DRUG INTERACTIONS: Atomoxetine should not be taken with a monoamine oxidase inhibitor (MAOI) or within 14 days of stopping an MAOI, for example, phenelzine sulfate (Nardil) and tranylcypromine sulfate (Parnate).
Fluoxetine (Prozac), paroxetine (Paxil), quinidine, and other medications can block the enzyme in the liver that eliminates atomoxetine from the body. This can increase the amount of atomoxetine in the blood and possibly increase the risk of side effects.

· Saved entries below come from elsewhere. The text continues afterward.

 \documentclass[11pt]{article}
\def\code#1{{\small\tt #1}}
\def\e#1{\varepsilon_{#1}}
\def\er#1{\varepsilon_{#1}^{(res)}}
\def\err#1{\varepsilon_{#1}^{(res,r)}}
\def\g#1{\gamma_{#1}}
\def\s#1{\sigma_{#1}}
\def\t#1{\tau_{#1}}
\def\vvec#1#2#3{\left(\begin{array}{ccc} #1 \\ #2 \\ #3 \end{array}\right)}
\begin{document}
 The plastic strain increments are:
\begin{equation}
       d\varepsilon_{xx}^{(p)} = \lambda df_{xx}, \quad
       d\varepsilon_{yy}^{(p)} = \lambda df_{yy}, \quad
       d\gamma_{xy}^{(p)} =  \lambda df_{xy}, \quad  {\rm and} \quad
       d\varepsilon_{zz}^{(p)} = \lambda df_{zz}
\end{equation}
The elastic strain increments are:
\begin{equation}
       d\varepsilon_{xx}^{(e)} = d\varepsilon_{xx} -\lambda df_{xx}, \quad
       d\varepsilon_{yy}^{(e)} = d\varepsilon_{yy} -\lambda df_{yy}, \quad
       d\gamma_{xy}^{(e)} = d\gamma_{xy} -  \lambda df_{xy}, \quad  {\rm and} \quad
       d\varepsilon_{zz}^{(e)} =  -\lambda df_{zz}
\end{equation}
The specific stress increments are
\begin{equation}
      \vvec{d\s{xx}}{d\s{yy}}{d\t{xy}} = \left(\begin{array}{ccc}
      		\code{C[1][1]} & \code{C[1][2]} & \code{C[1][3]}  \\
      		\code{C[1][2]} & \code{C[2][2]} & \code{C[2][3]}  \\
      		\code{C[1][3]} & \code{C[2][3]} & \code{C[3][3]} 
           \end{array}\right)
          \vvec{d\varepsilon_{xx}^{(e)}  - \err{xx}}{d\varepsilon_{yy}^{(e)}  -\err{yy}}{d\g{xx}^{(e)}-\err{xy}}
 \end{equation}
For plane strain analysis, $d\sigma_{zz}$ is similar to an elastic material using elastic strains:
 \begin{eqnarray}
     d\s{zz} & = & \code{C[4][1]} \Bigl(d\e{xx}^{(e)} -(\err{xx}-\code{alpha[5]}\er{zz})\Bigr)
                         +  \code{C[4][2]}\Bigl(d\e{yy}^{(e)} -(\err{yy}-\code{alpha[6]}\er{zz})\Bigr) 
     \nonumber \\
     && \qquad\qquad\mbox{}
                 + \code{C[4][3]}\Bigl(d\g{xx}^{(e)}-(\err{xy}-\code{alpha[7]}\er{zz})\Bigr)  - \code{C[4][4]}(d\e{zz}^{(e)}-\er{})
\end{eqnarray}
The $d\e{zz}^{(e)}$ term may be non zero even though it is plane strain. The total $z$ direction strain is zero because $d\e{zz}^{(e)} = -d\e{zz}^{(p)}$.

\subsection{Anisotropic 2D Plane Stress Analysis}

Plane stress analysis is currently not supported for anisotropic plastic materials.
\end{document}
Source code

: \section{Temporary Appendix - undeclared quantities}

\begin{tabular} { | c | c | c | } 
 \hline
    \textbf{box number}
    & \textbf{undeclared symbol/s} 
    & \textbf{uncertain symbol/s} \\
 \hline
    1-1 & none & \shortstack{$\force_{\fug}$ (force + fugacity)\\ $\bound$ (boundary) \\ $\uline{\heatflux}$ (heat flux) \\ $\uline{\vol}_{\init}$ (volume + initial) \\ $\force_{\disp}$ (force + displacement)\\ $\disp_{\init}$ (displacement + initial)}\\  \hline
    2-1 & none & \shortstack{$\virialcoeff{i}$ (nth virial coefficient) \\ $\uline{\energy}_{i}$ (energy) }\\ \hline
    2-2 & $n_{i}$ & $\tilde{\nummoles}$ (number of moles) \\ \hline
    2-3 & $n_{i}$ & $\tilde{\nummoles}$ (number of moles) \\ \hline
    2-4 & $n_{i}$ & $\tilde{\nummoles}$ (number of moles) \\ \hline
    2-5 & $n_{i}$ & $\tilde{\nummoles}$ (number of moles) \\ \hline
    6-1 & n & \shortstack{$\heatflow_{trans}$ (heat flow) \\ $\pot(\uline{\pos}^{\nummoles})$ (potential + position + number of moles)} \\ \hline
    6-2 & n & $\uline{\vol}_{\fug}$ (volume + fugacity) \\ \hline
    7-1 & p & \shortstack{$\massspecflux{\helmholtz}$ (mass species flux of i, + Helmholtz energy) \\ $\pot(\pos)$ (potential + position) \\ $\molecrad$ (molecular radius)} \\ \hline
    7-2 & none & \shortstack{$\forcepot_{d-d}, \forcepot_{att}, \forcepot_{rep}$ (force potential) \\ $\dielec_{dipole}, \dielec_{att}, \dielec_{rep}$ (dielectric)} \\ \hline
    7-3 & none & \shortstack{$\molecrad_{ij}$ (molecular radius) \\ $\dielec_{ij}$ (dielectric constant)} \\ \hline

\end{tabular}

PREGNANCY: In some animal studies (rabbits and rats), very high doses of atomoxetine (6- to 23-fold higher than those that would be used in humans) were associated with lower birth weight and lower fetal survival. No adequate studies have been done in pregnant women. Therefore, before prescribing atomoxetine to pregnant women, physicians must weight the potential benefits against the potential and unknown risks.
NURSING MOTHERS: Atomoxetine is excreted in the breast milk of animals. Although not similarly studied in humans, it is likely that atomoxetine is excreted in human breast milk as well. The benefits and potential risks of atomoxetine therefore must be weighed before it is prescribed to nursing mothers.
SIDE EFFECTS: The most common side effects of atomoxetine in children and adolescents are upset stomach, decreased appetite, nausea and vomiting, dizziness, tiredness, and mood swings. Some children may experience a loss of weight.